Jacob Barnes: You exhibit sculptures and paintings, do performances and even make a lot of work that seems —kind or unkind — like a joke at first. They also seem to range thematically. What is important for you when deciding to work with a theme?
Dani Marcel: There are definitely recurring themes, I’d say: a loose bunch of ideas around effort, absurdity and social transactions.
My work is a form of self-telling; it’s about me, it’s autobiographical. But it’s not confessional, and not even very personal at all. In some senses, I’m trying to take up where people like Bas Jan Ader left off — artists who entangled what they acted out and their actual lived experience.
I’m very interested in this message-like living. It’s also part of a larger project. There seems to be a shift, with art being understood more and more in terms of who is creating it. The project is to come up with a counter-method to approaching art through solely this lens of identity. While, as you said, I also make sculptures and paintings, this is the main project, to try to create a shadow for identity-based art; a variant, a sort of impersonal personal way of making art.
JB: Let’s talk a little more about themes. You said you are interested in absurdity and effort.
DM: I like to work on projects that are of no obvious benefit to the world. And they’re often gruelling. For example, I don’t normally make readymades and whatever seems to be that at first glance is actually reconstructed, or redone in some way.
Also with performative works: I ate a yoghurt every day for a hundred days instead of going to the studio. Or last year, when I wanted to leave London but couldn’t, I took all the buses in the city in a performance titled The World.
I ended up sitting on buses for almost a month.
JB: : I saw the gradual updates on that one. So when you said you make “life events” earlier, they are not so much pivotal moments, or at least they are not selected for being pivotal.
DM: Made-up challenges are very interesting to me, because they express both a lack of influence and a powerful will for self-determination. Mundanity too, using the art-like expressive potential of simple actions. Kids would jump on every second slab of the pavement, and quietly win in this mini game. Pope L. said that he came up with his crawls because he wanted to do something that didn’t depend on anybody. No favours. I found that explanation very moving.
JB: But another line of your work is focused directly on the world of favours and dependencies.

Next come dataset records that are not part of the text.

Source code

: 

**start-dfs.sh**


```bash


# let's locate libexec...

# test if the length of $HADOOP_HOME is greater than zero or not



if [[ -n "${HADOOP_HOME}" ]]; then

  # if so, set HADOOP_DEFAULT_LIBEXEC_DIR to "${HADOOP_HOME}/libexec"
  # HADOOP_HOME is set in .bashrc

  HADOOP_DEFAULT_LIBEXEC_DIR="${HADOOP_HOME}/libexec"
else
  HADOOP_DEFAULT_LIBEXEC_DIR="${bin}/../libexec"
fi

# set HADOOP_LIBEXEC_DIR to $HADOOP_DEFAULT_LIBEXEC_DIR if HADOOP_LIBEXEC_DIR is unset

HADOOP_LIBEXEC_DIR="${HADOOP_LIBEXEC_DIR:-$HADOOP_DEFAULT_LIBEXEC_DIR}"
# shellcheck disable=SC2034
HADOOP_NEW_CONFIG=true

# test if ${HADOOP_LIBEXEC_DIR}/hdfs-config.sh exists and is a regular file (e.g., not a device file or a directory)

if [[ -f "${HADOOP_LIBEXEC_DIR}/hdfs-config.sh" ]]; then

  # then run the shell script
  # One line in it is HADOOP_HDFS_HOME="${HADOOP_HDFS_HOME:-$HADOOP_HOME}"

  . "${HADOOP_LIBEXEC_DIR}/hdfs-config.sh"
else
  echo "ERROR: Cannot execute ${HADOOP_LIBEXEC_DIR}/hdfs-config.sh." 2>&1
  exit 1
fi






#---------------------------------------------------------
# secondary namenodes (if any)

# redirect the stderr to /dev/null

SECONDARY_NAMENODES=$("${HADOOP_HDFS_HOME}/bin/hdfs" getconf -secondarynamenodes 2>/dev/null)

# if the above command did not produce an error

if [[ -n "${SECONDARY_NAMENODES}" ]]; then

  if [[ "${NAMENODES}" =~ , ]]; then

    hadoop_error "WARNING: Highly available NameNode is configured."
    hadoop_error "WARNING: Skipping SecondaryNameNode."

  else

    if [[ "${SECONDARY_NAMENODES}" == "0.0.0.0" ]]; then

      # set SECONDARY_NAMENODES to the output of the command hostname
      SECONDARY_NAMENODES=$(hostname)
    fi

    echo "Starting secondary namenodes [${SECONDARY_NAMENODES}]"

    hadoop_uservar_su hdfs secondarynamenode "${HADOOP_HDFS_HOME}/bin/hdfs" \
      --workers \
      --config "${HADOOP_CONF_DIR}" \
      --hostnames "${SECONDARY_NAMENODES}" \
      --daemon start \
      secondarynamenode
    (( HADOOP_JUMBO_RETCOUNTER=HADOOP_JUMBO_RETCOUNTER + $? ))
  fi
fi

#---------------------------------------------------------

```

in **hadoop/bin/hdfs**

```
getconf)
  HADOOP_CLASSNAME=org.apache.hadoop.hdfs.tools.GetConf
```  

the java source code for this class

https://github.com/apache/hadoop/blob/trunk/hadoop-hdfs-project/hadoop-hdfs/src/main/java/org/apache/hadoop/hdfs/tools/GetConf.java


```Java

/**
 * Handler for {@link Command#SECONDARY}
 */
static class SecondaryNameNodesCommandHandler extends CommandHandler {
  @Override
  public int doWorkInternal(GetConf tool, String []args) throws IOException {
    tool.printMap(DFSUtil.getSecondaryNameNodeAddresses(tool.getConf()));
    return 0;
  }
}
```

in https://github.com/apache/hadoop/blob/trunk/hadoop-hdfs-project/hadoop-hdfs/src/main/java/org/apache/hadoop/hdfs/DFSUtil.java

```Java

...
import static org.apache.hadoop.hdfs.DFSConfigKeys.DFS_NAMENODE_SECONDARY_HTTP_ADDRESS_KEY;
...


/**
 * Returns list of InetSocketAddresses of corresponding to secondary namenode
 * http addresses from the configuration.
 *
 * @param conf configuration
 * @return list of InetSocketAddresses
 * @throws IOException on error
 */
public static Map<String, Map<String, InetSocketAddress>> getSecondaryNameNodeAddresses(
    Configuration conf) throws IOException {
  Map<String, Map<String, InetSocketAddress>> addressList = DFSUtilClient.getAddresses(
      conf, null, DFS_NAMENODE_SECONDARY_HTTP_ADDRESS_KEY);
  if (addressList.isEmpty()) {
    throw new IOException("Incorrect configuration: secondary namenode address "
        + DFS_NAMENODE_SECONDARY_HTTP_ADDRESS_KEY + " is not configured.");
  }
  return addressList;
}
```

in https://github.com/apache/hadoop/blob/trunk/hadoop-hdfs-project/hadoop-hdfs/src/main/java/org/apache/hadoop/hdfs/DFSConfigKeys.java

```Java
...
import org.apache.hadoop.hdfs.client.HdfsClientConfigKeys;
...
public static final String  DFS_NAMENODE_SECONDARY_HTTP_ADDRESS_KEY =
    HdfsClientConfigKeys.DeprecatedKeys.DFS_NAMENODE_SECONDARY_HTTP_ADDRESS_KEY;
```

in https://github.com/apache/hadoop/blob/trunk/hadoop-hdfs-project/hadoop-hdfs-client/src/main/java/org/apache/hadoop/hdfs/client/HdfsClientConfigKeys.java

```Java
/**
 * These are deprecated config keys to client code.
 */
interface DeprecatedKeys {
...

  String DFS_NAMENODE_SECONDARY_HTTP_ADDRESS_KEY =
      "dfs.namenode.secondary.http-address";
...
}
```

And I mean the works about the art world.
DM: I’m a latecomer to the art world. I hadn’t been to an exhibition until I was twenty-three and hadn’t done one until I was twenty-five. There were no artists in or near my family either: my parents are architects and that meant, somehow, that all the people they knew were also architects.
The art world has a lot of frustration, so that naturally finds its way into my work. When I was asking people which gallery they thought I should be represented by for my Gallery Poll (2023), or when I paywalled my application to the Rijksakademie, I was trying to give readable form to these emotions.
JB: So this leads back to the question of social transactions, which you pointed to as another one of your topics.
DM: Well, the art world is, of course, very transactional, and I make work about that. But also, I see transactions as a way of connecting to the people seeing my work, almost forcing a relationship. It’s good to give up powers. I have a series where I try to become indebted to the viewer.
JB: As a last question: what’s next?
DM: I’m usually trying to avoid becoming what I call an “Infinite Artist.” Like when you have the format set, and you could, if wanted to, churn out a lot of new work within that, ad infinitum. I think painters often work this way, but it just never does it for me. I must try to reinvent the wheel every time.
I will do two smaller shows in Budapest this spring, for the first time since I moved away, and I’m working on some larger performative pieces.